WORK TO COMPLETE:
Your task is to copy each line of the records that includes the string "with".

EXERCISE MATERIALS:
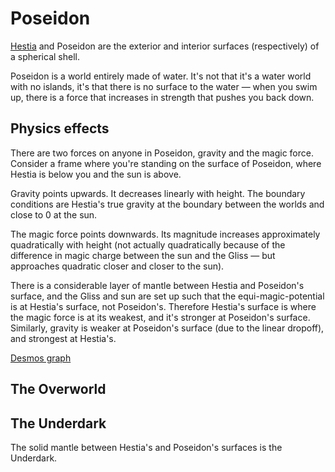 # Poseidon

[Hestia](./Hestia.md) and Poseidon are the exterior and interior surfaces (respectively) of a spherical shell.

Poseidon is a world entirely made of water. It's not that it's a water world with no islands, it's that there is no surface to the water — when you swim up, there is a force that increases in strength that pushes you back down.

## Physics effects

There are two forces on anyone in Poseidon, gravity and the magic force. Consider a frame where you're standing on the surface of Poseidon, where Hestia is below you and the sun is above.

Gravity points upwards. It decreases linearly with height. The boundary conditions are Hestia's true gravity at the boundary between the worlds and close to 0 at the sun.

The magic force points downwards. Its magnitude increases approximately quadratically with height (not actually quadratically because of the difference in magic charge between the sun and the Gliss — but approaches quadratic closer and closer to the sun).

There is a considerable layer of mantle between Hestia and Poseidon's surface, and the Gliss and sun are set up such that the equi-magic-potential is at Hestia's surface, not Poseidon's. Therefore Hestia's surface is where the magic force is at its weakest, and it's stronger at Poseidon's surface. Similarly, gravity is weaker at Poseidon's surface (due to the linear dropoff), and strongest at Hestia's.

[Desmos graph](https://www.desmos.com/calculator/shuzvqh3mf)

## The Overworld

## The Underdark

The solid mantle between Hestia's and Poseidon's surfaces is the Underdark.
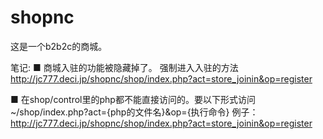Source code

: ﻿# shopnc

这是一个b2b2c的商城。

笔记:
  ■ 商城入驻的功能被隐藏掉了。
    强制进入入驻的方法
    http://jc777.deci.jp/shopnc/shop/index.php?act=store_joinin&op=register

  ■ 在shop/control里的php都不能直接访问的。要以下形式访问
    ~/shop/index.php?act={php的文件名}&op={执行命令}
    例子：http://jc777.deci.jp/shopnc/shop/index.php?act=store_joinin&op=register
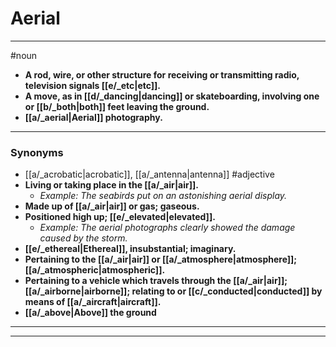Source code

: # Aerial
---
#noun
- **A rod, wire, or other structure for receiving or transmitting radio, television signals [[e/_etc|etc]].**
- **A move, as in [[d/_dancing|dancing]] or skateboarding, involving one or [[b/_both|both]] feet leaving the ground.**
- **[[a/_aerial|Aerial]] photography.**
---
### Synonyms
- [[a/_acrobatic|acrobatic]], [[a/_antenna|antenna]]
#adjective
- **Living or taking place in the [[a/_air|air]].**
	- _Example: The seabirds put on an astonishing aerial display._
- **Made up of [[a/_air|air]] or gas; gaseous.**
- **Positioned high up; [[e/_elevated|elevated]].**
	- _Example: The aerial photographs clearly showed the damage caused by the storm._
- **[[e/_ethereal|Ethereal]], insubstantial; imaginary.**
- **Pertaining to the [[a/_air|air]] or [[a/_atmosphere|atmosphere]]; [[a/_atmospheric|atmospheric]].**
- **Pertaining to a vehicle which travels through the [[a/_air|air]]; [[a/_airborne|airborne]]; relating to or [[c/_conducted|conducted]] by means of [[a/_aircraft|aircraft]].**
- **[[a/_above|Above]] the ground**
---
---
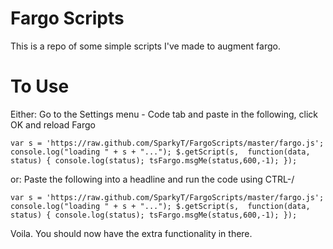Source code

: # Fargo Scripts

This is a repo of some simple scripts I've made to augment fargo.

# To Use

Either: Go to the Settings menu - Code tab and paste in the following, click OK and reload Fargo

    var s = 'https://raw.github.com/SparkyT/FargoScripts/master/fargo.js'; console.log("loading " + s + "..."); $.getScript(s,  function(data,  status) { console.log(status); tsFargo.msgMe(status,600,-1); }); 

or: Paste the following into a headline and run the code using CTRL-/

    var s = 'https://raw.github.com/SparkyT/FargoScripts/master/fargo.js'; console.log("loading " + s + "..."); $.getScript(s,  function(data,  status) { console.log(status); tsFargo.msgMe(status,600,-1); }); 


Voila. You should now have the extra functionality in there.
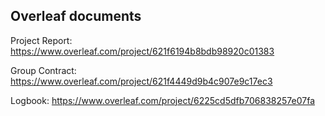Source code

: ## Overleaf documents

Project Report: https://www.overleaf.com/project/621f6194b8bdb98920c01383

Group Contract: https://www.overleaf.com/project/621f4449d9b4c907e9c17ec3

Logbook: https://www.overleaf.com/project/6225cd5dfb706838257e07fa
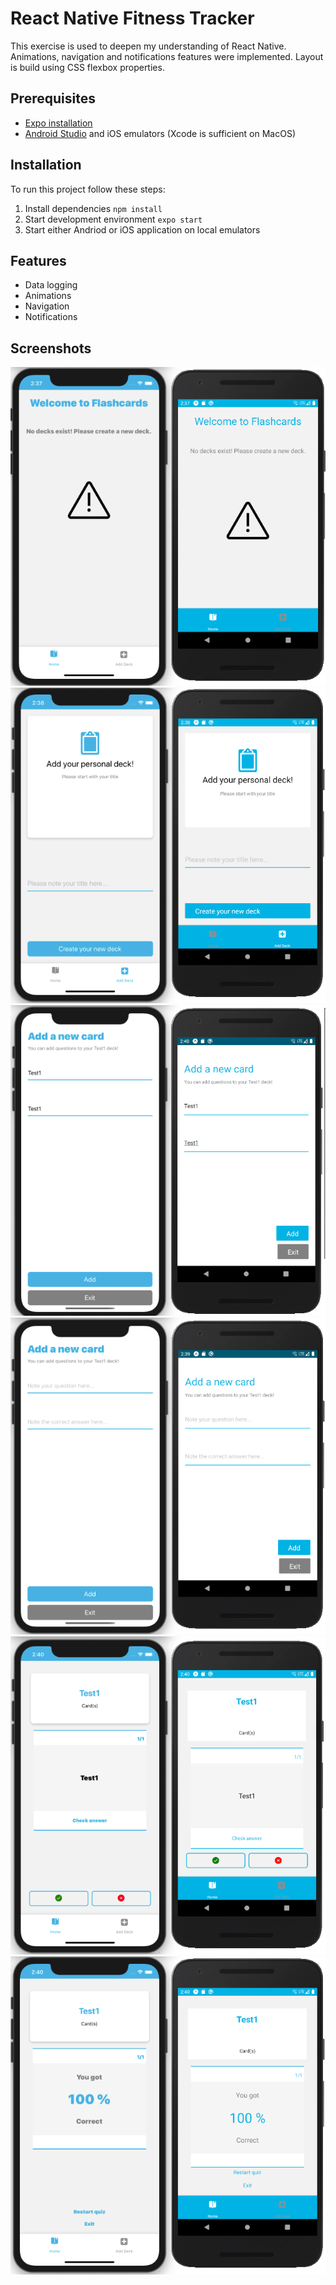 # React Native Fitness Tracker

This exercise is used to deepen my understanding of React Native. Animations, navigation and notifications features were implemented. Layout is build using CSS flexbox properties.

## Prerequisites

- [Expo installation](https://expo.io/learn)
- [Android Studio](https://developer.android.com/studio) and iOS emulators (Xcode is sufficient on MacOS)

## Installation

To run this project follow these steps:

1. Install dependencies `npm install`
2. Start development environment `expo start`
3. Start either Andriod or iOS application on local emulators

## Features

- Data logging
- Animations
- Navigation
- Notifications

## Screenshots

![Image 1](https://github.com/srlars/react-native-mobile-flashcards/blob/master/screenshots/screenshot_1.png)
![Image 2](https://github.com/srlars/react-native-mobile-flashcards/blob/master/screenshots/screenshot_2.png)
![Image 3](https://github.com/srlars/react-native-mobile-flashcards/blob/master/screenshots/screenshot_3.png)
![Image 4](https://github.com/srlars/react-native-mobile-flashcards/blob/master/screenshots/screenshot_4.png)
![Image 5](https://github.com/srlars/react-native-mobile-flashcards/blob/master/screenshots/screenshot_5.png)
![Image 6](https://github.com/srlars/react-native-mobile-flashcards/blob/master/screenshots/screenshot_6.png)
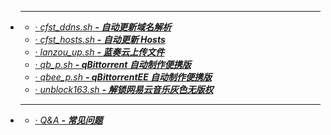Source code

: - ****  
   - [· *cfst_ddns.sh* ***- 自动更新域名解析***](md/cfst_ddns.md)
   - [· *cfst_hosts.sh* ***- 自动更新 Hosts***](md/cfst_hosts.md)
   - [· *lanzou_up.sh* ***- 蓝奏云上传文件***](md/lanzou_up.md)
   - [· *qb_p.sh* ***- qBittorrent 自动制作便携版***](md/qb_p.md)
   - [· *qbee_p.sh* ***- qBittorrentEE 自动制作便携版***](md/qbee_p.md)
   - [· *unblock163.sh* ***- 解锁网易云音乐灰色无版权***](md/unblock163.md)
- ****  
   - [· *Q&A* ***- 常见问题***](md/qa.md)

SOLUTION TO THE EXERCISE:
Poseidon is a world entirely made of water. It's not that it's a water world with no islands, it's that there is no surface to the water — when you swim up, there is a force that increases in strength that pushes you back down.
Gravity points upwards. It decreases linearly with height. The boundary conditions are Hestia's true gravity at the boundary between the worlds and close to 0 at the sun.
The magic force points downwards. Its magnitude increases approximately quadratically with height (not actually quadratically because of the difference in magic charge between the sun and the Gliss — but approaches quadratic closer and closer to the sun).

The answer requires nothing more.